(Beginning of DATA TO USE)

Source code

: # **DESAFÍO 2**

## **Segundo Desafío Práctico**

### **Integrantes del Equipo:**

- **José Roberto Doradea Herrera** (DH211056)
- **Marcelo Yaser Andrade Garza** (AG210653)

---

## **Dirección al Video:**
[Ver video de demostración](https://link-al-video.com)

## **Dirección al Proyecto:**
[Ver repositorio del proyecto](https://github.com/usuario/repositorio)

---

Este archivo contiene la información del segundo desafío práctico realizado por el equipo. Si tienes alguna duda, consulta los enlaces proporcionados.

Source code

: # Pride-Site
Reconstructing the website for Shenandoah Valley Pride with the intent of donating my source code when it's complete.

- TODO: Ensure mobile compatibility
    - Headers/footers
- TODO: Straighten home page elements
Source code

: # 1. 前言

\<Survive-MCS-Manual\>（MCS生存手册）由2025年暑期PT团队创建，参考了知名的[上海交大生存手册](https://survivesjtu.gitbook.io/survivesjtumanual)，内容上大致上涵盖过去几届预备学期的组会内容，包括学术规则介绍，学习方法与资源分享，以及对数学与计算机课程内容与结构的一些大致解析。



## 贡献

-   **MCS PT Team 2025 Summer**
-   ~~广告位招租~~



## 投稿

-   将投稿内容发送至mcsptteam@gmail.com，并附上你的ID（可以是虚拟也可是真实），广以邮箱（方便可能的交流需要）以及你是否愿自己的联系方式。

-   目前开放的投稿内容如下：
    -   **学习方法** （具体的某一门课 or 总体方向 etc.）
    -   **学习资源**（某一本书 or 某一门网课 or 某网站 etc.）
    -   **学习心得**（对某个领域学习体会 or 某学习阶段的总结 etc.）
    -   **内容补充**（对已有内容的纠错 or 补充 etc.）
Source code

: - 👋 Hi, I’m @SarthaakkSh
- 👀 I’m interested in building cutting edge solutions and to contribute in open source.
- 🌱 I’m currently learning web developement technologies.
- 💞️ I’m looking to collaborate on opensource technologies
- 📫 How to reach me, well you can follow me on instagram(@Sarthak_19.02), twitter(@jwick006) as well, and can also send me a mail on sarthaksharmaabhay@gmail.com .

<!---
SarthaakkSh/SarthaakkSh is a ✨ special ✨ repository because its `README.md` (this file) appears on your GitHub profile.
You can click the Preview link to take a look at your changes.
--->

(End of DATA TO USE)
(Beginning of DATA TO USE)

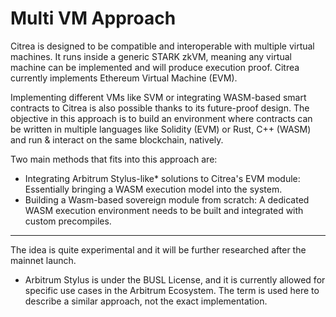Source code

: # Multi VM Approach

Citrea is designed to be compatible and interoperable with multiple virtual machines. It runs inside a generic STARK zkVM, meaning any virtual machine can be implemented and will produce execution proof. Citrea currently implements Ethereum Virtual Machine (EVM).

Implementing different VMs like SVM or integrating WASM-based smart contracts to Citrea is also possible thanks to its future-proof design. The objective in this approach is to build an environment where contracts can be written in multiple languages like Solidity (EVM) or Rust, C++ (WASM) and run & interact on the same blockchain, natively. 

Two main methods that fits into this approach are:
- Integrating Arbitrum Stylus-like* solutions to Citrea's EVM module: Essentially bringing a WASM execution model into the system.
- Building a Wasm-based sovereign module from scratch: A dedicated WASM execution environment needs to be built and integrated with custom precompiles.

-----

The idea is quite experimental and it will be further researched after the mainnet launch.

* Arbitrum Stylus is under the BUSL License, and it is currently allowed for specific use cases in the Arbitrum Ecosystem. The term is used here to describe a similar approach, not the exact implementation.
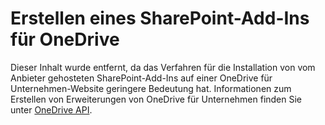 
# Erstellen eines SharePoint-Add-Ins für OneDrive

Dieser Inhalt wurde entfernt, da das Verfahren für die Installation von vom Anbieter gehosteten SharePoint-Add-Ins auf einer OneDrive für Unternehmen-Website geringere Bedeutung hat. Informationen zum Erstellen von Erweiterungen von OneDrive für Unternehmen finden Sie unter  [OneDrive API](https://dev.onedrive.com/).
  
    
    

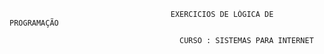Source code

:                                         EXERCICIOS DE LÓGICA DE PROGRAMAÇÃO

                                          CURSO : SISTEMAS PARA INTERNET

(End of DATA TO USE)

- WORK TASK:
Output only an exact transcription of the lines above from the one with "Multi VM Approach" up to and including the one with "the exact implementation.".

- WRITTEN SOLUTION:
: # Multi VM Approach

Citrea is designed to be compatible and interoperable with multiple virtual machines. It runs inside a generic STARK zkVM, meaning any virtual machine can be implemented and will produce execution proof. Citrea currently implements Ethereum Virtual Machine (EVM).

Implementing different VMs like SVM or integrating WASM-based smart contracts to Citrea is also possible thanks to its future-proof design. The objective in this approach is to build an environment where contracts can be written in multiple languages like Solidity (EVM) or Rust, C++ (WASM) and run & interact on the same blockchain, natively. 

Two main methods that fits into this approach are:
- Integrating Arbitrum Stylus-like* solutions to Citrea's EVM module: Essentially bringing a WASM execution model into the system.
- Building a Wasm-based sovereign module from scratch: A dedicated WASM execution environment needs to be built and integrated with custom precompiles.

-----

The idea is quite experimental and it will be further researched after the mainnet launch.

* Arbitrum Stylus is under the BUSL License, and it is currently allowed for specific use cases in the Arbitrum Ecosystem. The term is used here to describe a similar approach, not the exact implementation.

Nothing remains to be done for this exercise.